Call for Papers: The Poverty of Academia: Exploring the (Intersectional) Realities of Working Class Academics

Michele Fazio Announcement
Subject Fields
Area Studies, Cultural History / Studies, Humanities, Labor History / Studies, Social Sciences

Call for Papers: The Journal of Working-Class Studies

 

Special Issue, December 2017: The Poverty of Academia: Exploring the (Intersectional) Realities of Working Class Academics

 

Educational attainment is often framed as positive, having the liberatory potential to free the socio-economically marginalized from their constraints. There is little if ever any mention of the unchained slavery of debt and low wages that ties working-class academics to perpetual bondage. Once working class academics become subsumed into the Ivory Tower, assumptions of class privilege are immediately attached to their bodies: they are perceived as solidly middle class.

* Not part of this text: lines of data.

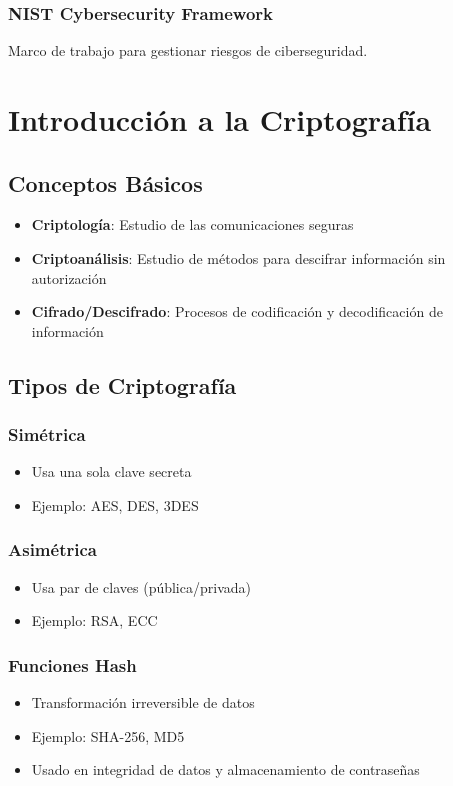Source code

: \documentclass[12pt,a4paper]{article}
\begin{document}
\subsubsection{NIST Cybersecurity Framework}
Marco de trabajo para gestionar riesgos de ciberseguridad.

\section{Introducción a la Criptografía}
\subsection{Conceptos Básicos}
\begin{itemize}
    \item \textbf{Criptología}: Estudio de las comunicaciones seguras
    \item \textbf{Criptoanálisis}: Estudio de métodos para descifrar información sin autorización
    \item \textbf{Cifrado/Descifrado}: Procesos de codificación y decodificación de información
\end{itemize}

\subsection{Tipos de Criptografía}
\subsubsection{Simétrica}
\begin{itemize}
    \item Usa una sola clave secreta
    \item Ejemplo: AES, DES, 3DES
\end{itemize}

\subsubsection{Asimétrica}
\begin{itemize}
    \item Usa par de claves (pública/privada)
    \item Ejemplo: RSA, ECC
\end{itemize}

\subsubsection{Funciones Hash}
\begin{itemize}
    \item Transformación irreversible de datos
    \item Ejemplo: SHA-256, MD5
    \item Usado en integridad de datos y almacenamiento de contraseñas
\end{itemize}
\end{document}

But many individuals within academic settings occupy marginal positions. This marginalization has led to the creative use and understanding of an “outsider within” status.  This special issue attempts to uncover the influences of class status (among other axes of identity) on academics who still occupy this socioeconomically disadvantaged position. Far too often, these stories exist in siloes of private messages, listservs, and Facebook groups. This CFP hopes to move these singular stories of pain and struggle to a forum where the commonalities among these stories as well as the structural influences sustaining these realities can be collectively recognized.

 

As Deborah Warnock (2016) illustrates, working-class academics describe the precarious nature of their existences inside the tower. In the work she conducted, she identified five key themes that comprise the marginal existence of working-class academics: 1) alienation, 2) lack of cultural capital, 3) encountering stereotypes and microaggressions, 4) experiencing survivor guilt and the impostor syndrome, and 5) struggling to pass in a middle-class culture that values ego and networking. Two additional narratives are also emerging as part of this interlocking web of marginality: student debt and increased exploitation of adjunct labor. 

 

This special issue, continuing along the path charted by Warnock and others, seeks to center these working class scholar narratives. We pay particular attention to the intersecting reality of working class scholars, highlighting the impossible web that many women, LGBT individuals, disabled scholars, people of color, religious minorities, etc. navigate to exist within academia.  

 

Topics may include, but are not limited to:

 

  • Publishing AND perishing
  • Negotiating while Woman
  • Cultural capital
  • Employment and debt​ (including student loan debt)
  • Parenting while poor and professor
  • Navigating immigration
  • Failed academic job search/ faltering academic job market
  • Demands of travel (relocation, conference travel, speaking, etc)
  • Family (broadly defined) (changing relationships, perceptions of family/by family, finances)
  • (Hiding) Class and sexuality
  • Class concerns at Historically Black Colleges and Universities and Hispanic Serving Institutions
  • Negotiating want vs need/ relative poverty
  • Part time/contingent/adjunct faculty income/debt
  • Perceptions of competence (impostor syndrome)
  • Sharing/community building
  • Stigma (covert or overt)
  • “Bad and Boujee”
  • “All poor but the Prez”

 

We endeavour to publish timely as well as academically rigorous articles, therefore the deadline for submissions is September 1st 2017.